To give the monopoly of the home-market to the produce of domestic industry, in any particular art or manufacture, is in some measure to direct private people in what manner they ought to employ their capitals, and must, in almost all cases, be either a useless or a hurtful regulation. If the produce of domestic can be brought there as cheap as that of foreign industry, the regulation is evidently useless. If it cannot, it must generally be hurtful. It is the maxim of every prudent master of a family never to attempt to make at home what it will cost him more to make than to buy. The taylor does not attempt to make his own shoes, but buys them of the shoemaker. The shoemaker does not attempt to make his own clothes, but employs a taylor. The farmer attempts to make neither the one nor the other, but employs those different artificers. All of them find it for their interest to employ their whole industry in a way in which they have some advantage over their neighbours, and to purchase with a part of its produce, or what is the same thing, with the price of a part of it, whatever else they have occasion for.

What is prudence in the conduct of every private family can scarce be folly in that of a great kingdom. If a foreign country can supply us with a commodity cheaper than we ourselves can make it, better buy it of them with some part of the produce of our own industry employed in a way in which we have some advantage. The general industry of the country, being always in proportion to the capital which employs it, will not thereby be diminished, no more than that of the above-mentioned artificers; but only left to find out the way in which it can be employed with the greatest advantage. It is certainly not employed to the greatest advantage when it is thus directed towards an object which it can buy cheaper than it can make. The value of its annual produce is certainly more or less diminished when it is thus turned away from producing commodities evidently of more value than the commodity which it is directed to produce. According to the supposition, that commodity could be purchased from foreign countries cheaper than it can be made at home. It could, therefore, have been purchased with a part only of the commodities, or, what is the same thing, with a part only of the price of the commodities, which the industry employed by an equal capital would have produced at home, had it been left to follow its natural course. The industry of the country, therefore, is thus turned away from a more to a less advantageous employment, and the exchangeable value of its annual produce, instead of being increased, according to the intention of the lawgiver, must necessarily be diminished by every such regulation.

By means of such regulations, indeed, a particular manufacture may sometimes be acquired sooner than it could have been otherwise, and after a certain time may be made at home as cheap or cheaper than in the foreign country.
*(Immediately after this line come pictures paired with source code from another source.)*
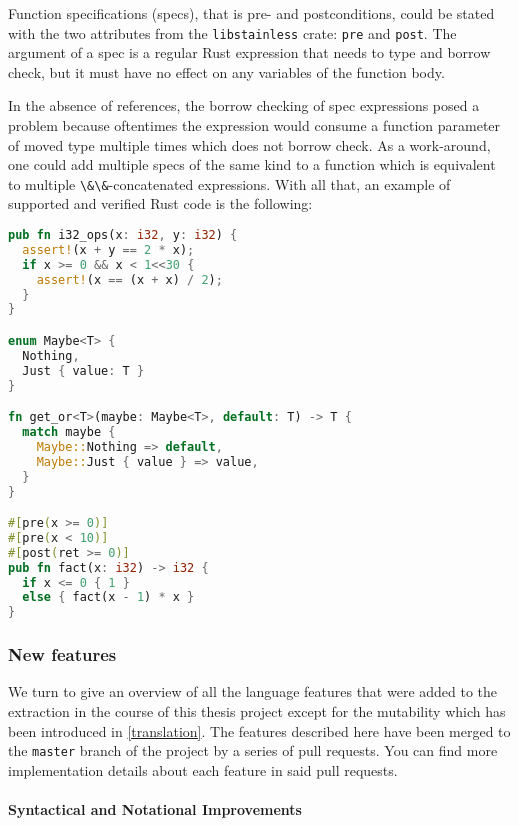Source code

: Function specifications (specs), that is pre- and postconditions, could
be stated with the two attributes from the
\passthrough{\lstinline!libstainless!} crate:
\passthrough{\lstinline!pre!} and \passthrough{\lstinline!post!}. The
argument of a spec is a regular Rust expression that needs to type and
borrow check, but it must have no effect on any variables of the
function body.

In the absence of references, the borrow checking of spec expressions
posed a problem because oftentimes the expression would consume a
function parameter of moved type multiple times which does not borrow
check. As a work-around, one could add multiple specs of the same kind
to a function which is equivalent to multiple
\passthrough{\lstinline!\&\&!}-concatenated expressions. With all that,
an example of supported and verified Rust code is the following:

\begin{lstlisting}[language=Rust]
pub fn i32_ops(x: i32, y: i32) {
  assert!(x + y == 2 * x);
  if x >= 0 && x < 1<<30 {
    assert!(x == (x + x) / 2);
  }
}

enum Maybe<T> {
  Nothing,
  Just { value: T }
}

fn get_or<T>(maybe: Maybe<T>, default: T) -> T {
  match maybe {
    Maybe::Nothing => default,
    Maybe::Just { value } => value,
  }
}

#[pre(x >= 0)]
#[pre(x < 10)]
#[post(ret >= 0)]
pub fn fact(x: i32) -> i32 {
  if x <= 0 { 1 }
  else { fact(x - 1) * x }
}
\end{lstlisting}

\subsubsection{New features}

We turn to give an overview of all the language features that were added
to the extraction in the course of this thesis project except for the
mutability which has been introduced in \autoref{translation}. The
features described here have been merged to the
\passthrough{\lstinline!master!} branch of the project by a series of
pull requests. You can find more implementation details about each
feature in said pull requests.

\paragraph{Syntactical and Notational Improvements}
But though the industry of the society may be thus carried with advantage into a particular channel sooner than it could have been otherwise, it will by no means follow that the sum total, either of its industry, or of its revenue, can ever be augmented by any such regulation. The industry of the society can augment only in proportion as its capital augments, and its capital can augment only in proportion to what can be gradually saved out of its revenue. But the immediate effect of every such regulation is to diminish its revenue, and what diminishes its revenue is certainly not very likely to augment its capital faster than it would have augmented of its own accord had both capital and industry been left to find out their natural employments.